In our day-to-day secular world, the word mercy tends to be associated with situations you probably wouldn’t want to find yourself in. When a person has been painfully, incurably ill for a long time, you might hear someone say that dying would be a mercy. Or in certain types of television dramas, you might hear that a victim begged for mercy before some horrible action was taken against him or her.

We have come to associate mercy with situations or individuals who, for one reason or another, have power of harm or unpleasantness over someone else and choose not to exercise it. We even hear people say that they feel “completely at the mercy of” their boss, the traffic, the IRS, their mother-in-law, or some other nemesis.

Mercy is also found often in the Bible, regardless of which version you read, and it usually gives me pause because I have the above associations with the word.

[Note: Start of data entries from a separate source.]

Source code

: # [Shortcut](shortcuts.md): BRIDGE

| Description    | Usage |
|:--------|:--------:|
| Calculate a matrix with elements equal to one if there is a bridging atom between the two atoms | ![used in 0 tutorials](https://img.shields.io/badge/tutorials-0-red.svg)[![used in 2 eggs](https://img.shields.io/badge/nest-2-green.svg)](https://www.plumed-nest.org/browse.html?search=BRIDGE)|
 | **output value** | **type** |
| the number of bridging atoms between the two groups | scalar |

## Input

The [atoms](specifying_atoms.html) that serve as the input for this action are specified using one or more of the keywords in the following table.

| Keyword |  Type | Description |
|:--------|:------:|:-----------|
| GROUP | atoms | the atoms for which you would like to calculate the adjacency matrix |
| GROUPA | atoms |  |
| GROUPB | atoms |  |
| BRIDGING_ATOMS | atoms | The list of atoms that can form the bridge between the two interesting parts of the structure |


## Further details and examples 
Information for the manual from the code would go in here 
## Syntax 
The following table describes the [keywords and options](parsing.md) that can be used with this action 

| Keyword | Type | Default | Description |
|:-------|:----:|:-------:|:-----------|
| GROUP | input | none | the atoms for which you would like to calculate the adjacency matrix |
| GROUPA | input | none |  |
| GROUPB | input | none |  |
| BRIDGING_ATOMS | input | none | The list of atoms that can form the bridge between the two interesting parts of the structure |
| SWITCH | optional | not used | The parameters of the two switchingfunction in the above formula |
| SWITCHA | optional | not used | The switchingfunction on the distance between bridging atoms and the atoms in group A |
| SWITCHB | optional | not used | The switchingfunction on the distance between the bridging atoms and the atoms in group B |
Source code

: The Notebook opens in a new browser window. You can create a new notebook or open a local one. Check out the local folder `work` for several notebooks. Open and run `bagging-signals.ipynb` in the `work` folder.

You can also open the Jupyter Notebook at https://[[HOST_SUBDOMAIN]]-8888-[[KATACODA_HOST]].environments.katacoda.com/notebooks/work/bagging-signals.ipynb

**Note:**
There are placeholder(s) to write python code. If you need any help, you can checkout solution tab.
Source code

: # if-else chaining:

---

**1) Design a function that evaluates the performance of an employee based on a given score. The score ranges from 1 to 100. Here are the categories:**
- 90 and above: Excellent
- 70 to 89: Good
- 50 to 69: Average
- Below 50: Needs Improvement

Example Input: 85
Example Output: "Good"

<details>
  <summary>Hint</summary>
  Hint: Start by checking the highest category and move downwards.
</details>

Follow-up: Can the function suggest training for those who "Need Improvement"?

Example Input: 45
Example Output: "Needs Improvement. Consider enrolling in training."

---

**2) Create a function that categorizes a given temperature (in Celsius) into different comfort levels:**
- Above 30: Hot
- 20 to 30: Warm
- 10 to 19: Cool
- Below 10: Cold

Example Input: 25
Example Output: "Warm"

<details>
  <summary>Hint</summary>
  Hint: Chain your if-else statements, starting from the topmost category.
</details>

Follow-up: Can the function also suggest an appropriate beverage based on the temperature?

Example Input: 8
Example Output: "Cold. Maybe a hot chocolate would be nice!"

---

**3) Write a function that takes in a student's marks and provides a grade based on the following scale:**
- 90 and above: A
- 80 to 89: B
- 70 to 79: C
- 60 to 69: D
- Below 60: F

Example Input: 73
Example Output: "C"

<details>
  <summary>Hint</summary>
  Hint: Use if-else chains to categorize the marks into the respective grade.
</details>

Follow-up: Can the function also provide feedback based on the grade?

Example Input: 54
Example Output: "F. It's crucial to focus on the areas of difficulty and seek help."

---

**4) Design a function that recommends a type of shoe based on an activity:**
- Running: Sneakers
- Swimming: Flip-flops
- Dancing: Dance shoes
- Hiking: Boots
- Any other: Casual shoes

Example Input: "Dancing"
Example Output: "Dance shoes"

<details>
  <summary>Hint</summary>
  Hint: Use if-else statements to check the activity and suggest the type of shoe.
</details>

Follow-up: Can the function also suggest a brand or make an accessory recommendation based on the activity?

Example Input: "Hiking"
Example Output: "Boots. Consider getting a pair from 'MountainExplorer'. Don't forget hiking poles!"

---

Thus, I was very pleased to be reading a passage in Matthew recently and there, helpfully – as the Amplified often is – was a definition of the word. The scene is Jesus trying to set the Pharisees straight by telling them: “Go and learn what this means: I desire mercy and not sacrifice and sacrificial victims.”

Twice in Matthew and again in Hosea – and undoubtedly a host of other places – mercy is defined. Here are three definitions: readiness to help those in trouble; dutiful steadfast love and goodness; readiness to help, spare, and forgive.

In all these definitions, I find goodness with no tainting that has been added in the secular applications. This mercy is not only what God offers to us, but also what God seems to want us to offer to others.